Pull every line with "have" from the entries below.

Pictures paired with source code
☆ ☆ ☆ ☆ ☆

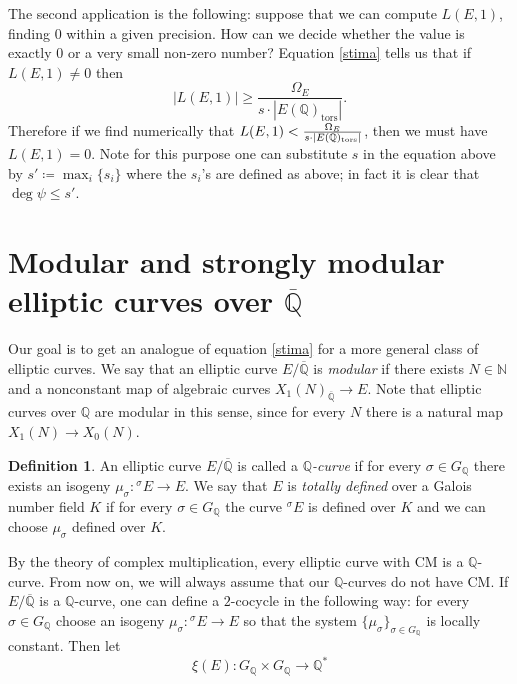 \documentclass[11pt]{amsart}
\theoremstyle{definition}
\newtheorem{definizione}{Definition}[section]
\begin{document}
		The second application is the following: suppose that we can compute $L(E,1)$, finding $0$ within a given precision. How can we decide whether the value is exactly $0$ or a very small non-zero number? Equation \ref{stima} tells us that if $L(E,1)\neq 0$ then
		\begin{equation}
		|L(E,1)|\geq \frac{\Omega_E}{s\cdot|E({\mathbb{Q}})_{\text{tors}}|}.
		\end{equation}
		Therefore if we find numerically that ${\displaystyle} L(E,1)<\frac{\Omega_E}{s\cdot|E({\mathbb{Q}})_{\text{tors}}|}$, then we must have $L(E,1)=0$. Note for this purpose one can substitute $s$ in the equation above by $s'\coloneqq \max_i\{s_i\}$ where the $s_i$'s are defined as above; in fact it is clear that $\deg\psi\leq s'$.

  	\section{Modular and strongly modular elliptic curves over
\texorpdfstring{${\overline{\mathbb{Q}}}$}{}}\label{strmod}
		Our goal is to get an analogue of equation \eqref{stima} for a more general class of elliptic curves. We say that an elliptic curve $E/{\overline{\mathbb{Q}}}$ is \emph{modular} if there exists $N\in {\mathbb{N}}$ and a nonconstant map of algebraic curves $X_1(N)_{\overline{\mathbb{Q}}}\to E$. Note that elliptic curves over ${\mathbb{Q}}$ are modular in this sense, since for every $N$ there is a natural map $X_1(N)\to X_0(N)$.
  			\begin{definizione}
				An elliptic curve $E/{\overline{\mathbb{Q}}}$ is called a \emph{${\mathbb{Q}}$-curve} if for every $\sigma \in{G_{\mathbb{Q}}}$ there exists an isogeny $\mu_{\sigma}\colon {{}^\sigma\!} E\to E$. We say that $E$ is \emph{totally defined} over a Galois number field $K$ if for every $\sigma \in {G_{\mathbb{Q}}}$ the curve ${{}^\sigma\!} E$ is defined over $K$ and we can choose $\mu_{\sigma}$ defined over $K$.
		\end{definizione}
		By the theory of complex multiplication, every elliptic curve with CM is a ${\mathbb{Q}}$-curve. From now on, we will always assume that our ${\mathbb{Q}}$-curves do not have CM.
		If $E/{\overline{\mathbb{Q}}}$ is a ${\mathbb{Q}}$-curve, one can define a $2$-cocycle in the following way: for every $\sigma\in {G_{\mathbb{Q}}}$ choose an isogeny $\mu_{\sigma}\colon {{}^\sigma\!} E\to E$ so that the system $\{\mu_{\sigma}\}_{\sigma\in {G_{\mathbb{Q}}}}$ is locally constant. Then let
		$$\xi(E)\colon {G_{\mathbb{Q}}}\times {G_{\mathbb{Q}}}\to {\mathbb{Q}}^*$$
\end{document}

☆ ☆ ☆ ☆ ☆

**Answer area**
		Therefore if we find numerically that ${\displaystyle} L(E,1)<\frac{\Omega_E}{s\cdot|E({\mathbb{Q}})_{\text{tors}}|}$, then we must have $L(E,1)=0$. Note for this purpose one can substitute $s$ in the equation above by $s'\coloneqq \max_i\{s_i\}$ where the $s_i$'s are defined as above; in fact it is clear that $\deg\psi\leq s'$.
		By the theory of complex multiplication, every elliptic curve with CM is a ${\mathbb{Q}}$-curve. From now on, we will always assume that our ${\mathbb{Q}}$-curves do not have CM.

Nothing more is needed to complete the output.